The assumption behind the whole growing business ethos is about incremental stages of growth:

  • have an idea (that you’re passionate about),
  • make and sell stuff (from your dining room),
  • employ some people,
  • get some premises,
  • create a model that works,
  • scale it up (probably with someone else’s money),
  • sell the whole thing on to someone who has the pockets to take it even further and make a load of money in the process.

All roads lead to the big payout. There are many businesses that simply chase the money, and that’s fine.
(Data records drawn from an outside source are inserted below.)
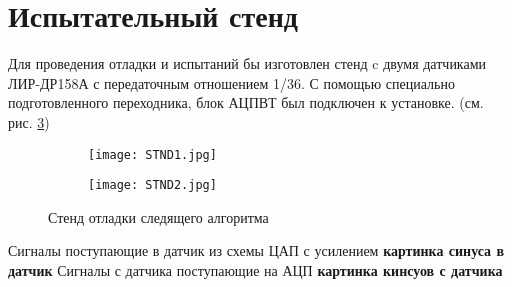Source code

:\newpage
\section{Испытательный стенд}

Для проведения отладки и испытаний бы изготовлен стенд c двумя датчиками ЛИР-ДР158А с передаточным отношением 1/36. 
С помощью специально подготовленного переходника, блок АЦПВТ был подключен к установке. (см. рис. \ref{STND}) 

\begin{figure}[!h]
  \centering
  \begin{subfigure}[b]{0.6\textwidth}
    \centering
    \texttt{[image: STND1.jpg]} 
    \label{STND1}
  \end{subfigure}
  \hfill
  \begin{subfigure}[b]{0.35\textwidth}
    \centering
    \texttt{[image: STND2.jpg]} 
    \label{STND2}
  \end{subfigure}

  \caption{Стенд отладки следящего алгоритма}
  \label{STND} 
\end{figure}

Сигналы поступающие в датчик из схемы ЦАП с усилением \textbf{картинка синуса в датчик}
Сигналы с датчика поступающие на АЦП \textbf{картинка кинсуов с датчика}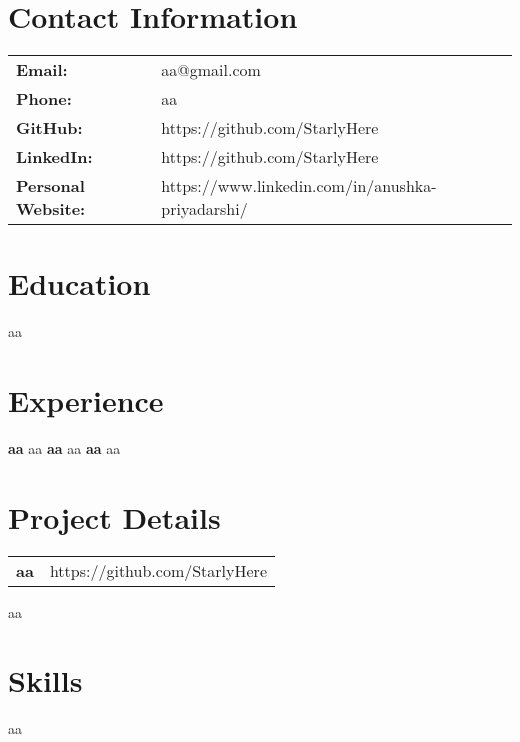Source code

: \documentclass{article}
\begin{document}
\begin{center}
\end{center}

\section*{Contact Information}
\vspace*{-1em}
\noindent\hrulefill %
\newline
\begin{tabular}{@{}ll}
\textbf{Email:} & aa@gmail.com \\
\textbf{Phone:} & aa \\
\textbf{GitHub:} & https://github.com/StarlyHere \\
\textbf{LinkedIn:} & https://github.com/StarlyHere \\
\textbf{Personal Website:} & https://www.linkedin.com/in/anushka-priyadarshi/ \\
\end{tabular}

\section*{Education}
\vspace*{-1em}
\noindent\hrulefill %
\newline
aa

\section*{Experience}
\vspace*{-1em}
\noindent\hrulefill %
\newline
\textbf{aa}
\newline
aa
\vspace{1em} %
\newline
\textbf{aa}
\newline
aa
\vspace{1em} %
\newline
\textbf{aa}
\newline
aa

\section*{Project Details}
\vspace*{-1em}
\noindent\hrulefill %
\newline
\begin{tabular}{@{}>{\raggedright\arraybackslash}p{} >{\raggedleft\arraybackslash}p{}@{}}
\textbf{aa} & {https://github.com/StarlyHere} \\
\end{tabular}
\newline
aa

\section*{Skills}
\vspace*{-1em}
\noindent\hrulefill %
\newline
aa
\end{document}
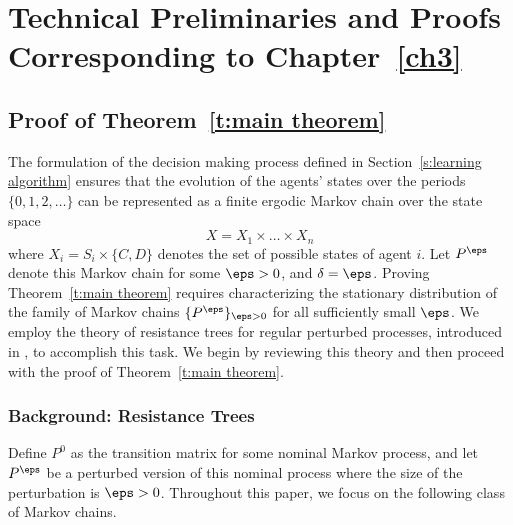 \chapter{Technical Preliminaries and Proofs Corresponding to Chapter~\ref{ch3}}

\section{Proof of Theorem~\ref{t:main theorem}}

The formulation of the decision making process defined in Section~\ref{s:learning algorithm} ensures that the evolution of the agents' states over the periods $\{0, 1, 2, \dots\}$ can be represented as a finite ergodic Markov chain over the state space
%
\begin{equation}
X = X_1 \times \dots \times X_n
\end{equation}
%
where $X_i = S_i\times \{C,D\}$ denotes the set of possible states of agent $i$.  Let $P^\eps$ denote this Markov chain for some $\eps > 0$, and $\delta = \eps$.  Proving Theorem~\ref{t:main theorem} requires characterizing the stationary distribution of the family of Markov chains $\{P^\eps\}_{\eps > 0}$ for all sufficiently small $\eps$.  We employ the theory of resistance trees for regular perturbed processes, introduced in \cite{Young1993}, to accomplish this task.  We begin by reviewing this theory and then proceed with the proof of Theorem~\ref{t:main theorem}.



\subsection{Background: Resistance Trees}\label{a:resistance trees}

Define $P^0$ as the transition matrix for some nominal Markov process, and let $P^{\eps}$ be a perturbed version of this nominal process where the size of the perturbation is $\eps > 0$.  Throughout this paper, we focus on the following class of Markov chains.  


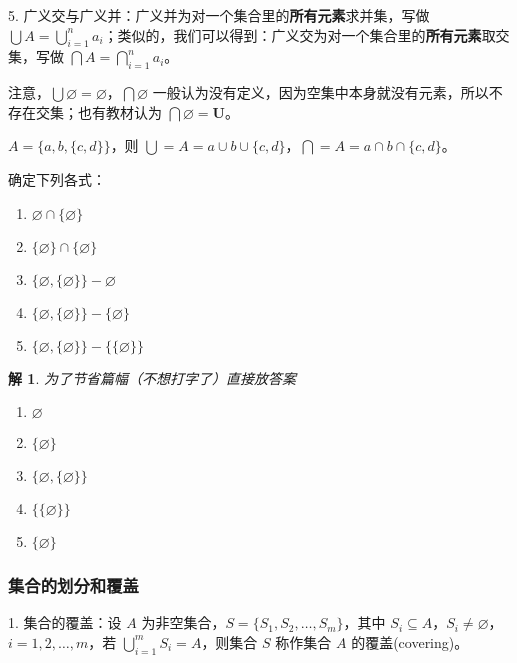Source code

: \documentclass[normal,cyan]{elegantnote}
\newtheorem{solve}{解}
\begin{document}
5. 广义交与广义并：广义并为对一个集合里的\textbf{所有元素}求并集，写做 $\bigcup A = \bigcup\limits_{i = 1}^n a_i$；类似的，我们可以得到：广义交为对一个集合里的\textbf{所有元素}取交集，写做 $\bigcap A = \bigcap \limits_{i = 1}^n a_i$。
\begin{remark}
    注意，$\bigcup \varnothing = \varnothing$，$\bigcap \varnothing$ 一般认为没有定义，因为空集中本身就没有元素，所以不存在交集；也有教材认为 $\bigcap \varnothing = \mathbf{U}$。
\end{remark}
\begin{example}
    $A = \{a,b,\{c,d\}\}$，则 $\bigcup = A = a \cup b \cup \{c, d\}$，$\bigcap = A = a \cap b \cap \{c, d\}$。
\end{example}
\begin{example}
    确定下列各式：
    \begin{enumerate}[1)]
        \item $\varnothing \cap\{\varnothing\}$
        \item $\{\varnothing\} \cap\{\varnothing\}$
        \item $\{\varnothing,\{\varnothing\}\}-\varnothing$
        \item $\{\varnothing,\{\varnothing\}\}-\{\varnothing\}$
        \item $\{\varnothing,\{\varnothing\}\}-\{\{\varnothing\}\}$
    \end{enumerate}
\end{example}
\begin{solve}
    为了节省篇幅（不想打字了）直接放答案
    \begin{enumerate}[1)]
        \item $\varnothing$
        \item $\{\varnothing\}$
        \item $\{\varnothing,\{\varnothing\}\}$
        \item $\{\{\varnothing\}\}$
        \item $\{\varnothing\}$
    \end{enumerate}
\end{solve}
\subsubsection{集合的划分和覆盖}
1. 集合的覆盖：设 $A$ 为非空集合，$S = \{S_1, S_2, \dots, S_m\}$，其中 $S_i \subseteq A$，$S_i \neq \varnothing$，$i = 1, 2, \dots, m$，若 $\bigcup\limits_{i = 1}^m S_i = A$，则集合 $S$ 称作集合 $A$ 的{\color{red}覆盖}(covering)。
\end{document}
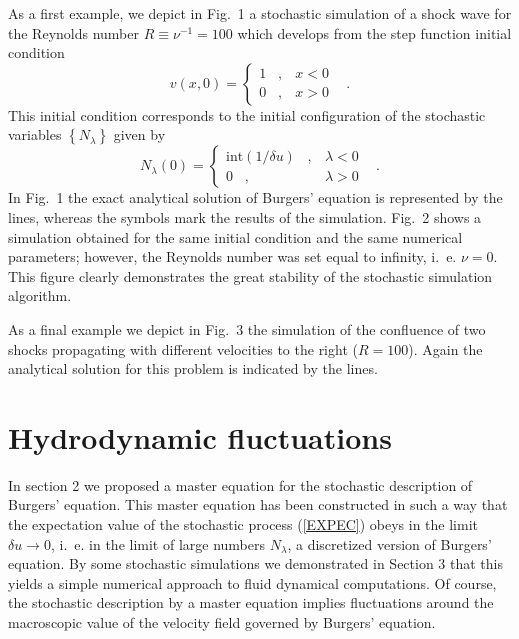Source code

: As a first example, we depict in Fig.~1 a stochastic simulation of a shock
wave for the Reynolds number $R \equiv \nu^{-1}=100$
which develops from the step function initial condition
\begin{equation}
\label{INIT1}
v(x,0) = \left\{ \begin{array}{cc}
                 1 \;\;\;, & x<0  \\
                 0 \;\;\;, & x>0
                 \end{array} \right. \;\;\; .
\end{equation}
This initial condition corresponds to the initial configuration
of the stochastic variables $\left\{N_{\lambda}\right\}$ given by
\begin{equation}
\label{INIT2}
N_{\lambda}(0) = \left\{ \begin{array}{rc}
                 \mbox{int}(1/\delta u) \;\;\;, & \lambda < 0  \\
                 0 \;\;\;, & \lambda>0
                 \end{array} \right. \;\;\; .
\end{equation}
In Fig.~1 the exact analytical solution of Burgers' equation is represented
by the lines, whereas the symbols mark the results of the simulation.
Fig.~2 shows a simulation obtained for the same initial condition and the same
numerical parameters; however, the Reynolds number was set equal to
infinity, i.~e. $\nu = 0$. This figure clearly demonstrates the great stability
of the stochastic simulation algorithm. 

As a final example we depict in Fig.~3 the simulation of the
confluence of two shocks propagating with different velocities to the right
($R=100$). Again the analytical solution for this problem \cite{WHITHAM}
is indicated by the lines.

\section{Hydrodynamic fluctuations}
In section 2 we proposed a master equation for the stochastic
description of Burgers' equation. This master equation
has been constructed in such a way that the
expectation value of the stochastic process  (\ref{EXPEC}) obeys
in the limit $\delta u \longrightarrow 0$, i.~e. in the limit of
large numbers $N_{\lambda}$, a discretized version of Burgers' equation.
By some stochastic simulations we demonstrated in Section 3 that
this yields a simple numerical approach to fluid dynamical
computations. Of course, the stochastic description by a master equation
implies fluctuations around the macroscopic value of the
velocity field governed by Burgers' equation.

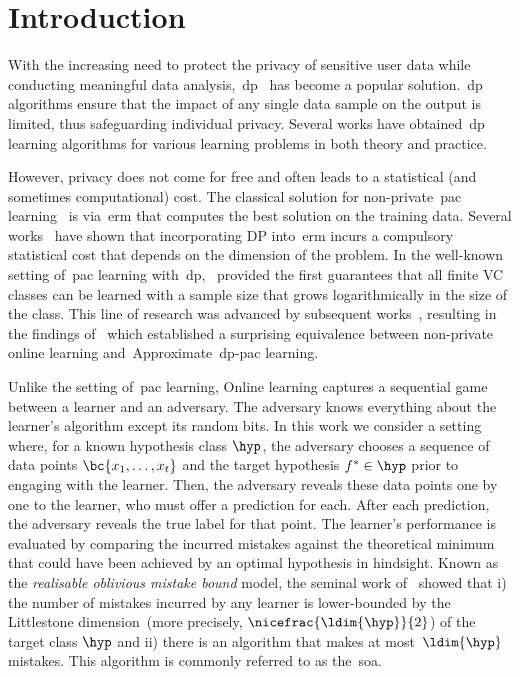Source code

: \section{Introduction}\label{sec:intro}
\glsresetall
With the increasing need to protect the privacy of sensitive user data while conducting meaningful data analysis,~\Gls{dp}~\citep{dwork2006calibrating} has become a popular solution.~\Gls{dp} algorithms ensure that the impact of any single data sample on the output is limited, thus safeguarding individual privacy. Several works have obtained~\Gls{dp} learning algorithms for various learning problems in both theory and practice.

However, privacy does not come for free and often leads to a statistical (and sometimes computational) cost. The classical solution for non-private~\Gls{pac} learning~\citep{valiant1984theory} is via~\Gls{erm} that computes the best solution on the training data. Several works~\citep{bassily2014private,chaudhuri2011differentially} have shown that incorporating DP into~\Gls{erm} incurs a compulsory statistical cost that depends on the dimension of the problem. In the well-known setting of~\Gls{pac} learning with~\Gls{dp},~\citet{kasiviswanathan2011can} provided the first guarantees that all finite VC classes can be learned with a sample size that grows logarithmically in the size of the class. This line of research was advanced by subsequent works~\citep{beimel2013characterizing,feldman2014sample,beimel2014bounds}, resulting in the findings of~\citet{alon2022private} which established a surprising equivalence between non-private online learning and~Approximate~\Gls{dp}-\Gls{pac} learning.

Unlike the setting of~\Gls{pac} learning, Online learning captures a sequential game between a learner and an adversary. The adversary knows everything about the learner's algorithm except its random bits. In this work we consider a setting where, for a known hypothesis class \(\hyp\), the adversary chooses a sequence of data points \(\bc{x_1,\ldots,x_t}\) and the target hypothesis \(f^*\in\hyp\) prior to engaging with the learner. Then, the adversary reveals these data points one by one to the learner, who must offer a prediction for each. After each prediction, the adversary reveals the true label for that point. The learner's performance is evaluated by comparing the incurred mistakes against the theoretical minimum that could have been achieved by an optimal hypothesis in hindsight. Known as the \emph{realisable oblivious mistake bound} model, the seminal work of~\citet{littlestone1988learning} showed that i) the number of mistakes incurred by any learner is lower-bounded by the Littlestone dimension~(more precisely, \(\nicefrac{\ldim{\hyp}}{2}\)) of the target class \(\hyp\) and ii) there is an algorithm that makes at most~\(\ldim{\hyp}\) mistakes. This algorithm is commonly referred to as the~\Gls{soa}.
However, we currently have a number of clients who have turned their backs on the traditional ‘happy ending’ model, namely absolute financial security. Several have even walked away from the money at the last possible moment, on the day of signing the contract. This kind of behaviour challenges the logic of the growing business ‘ology’ of start-up, scale-up, sell-up.


Not such a happy ending


There is a growing breed of entrepreneur who realises that the haven of happiness they were chasing wouldn’t be so wonderful after all. And the baby that was so lovingly nurtured could well be pillaged by the new owners, despite what they promise.


If there’s a choice between becoming bigger (by selling out and losing independent ownership) or being greater, then there is a growing band of companies that have chosen to become great and remain independent – highlighted in Bo Burlingham’s book Small Giants.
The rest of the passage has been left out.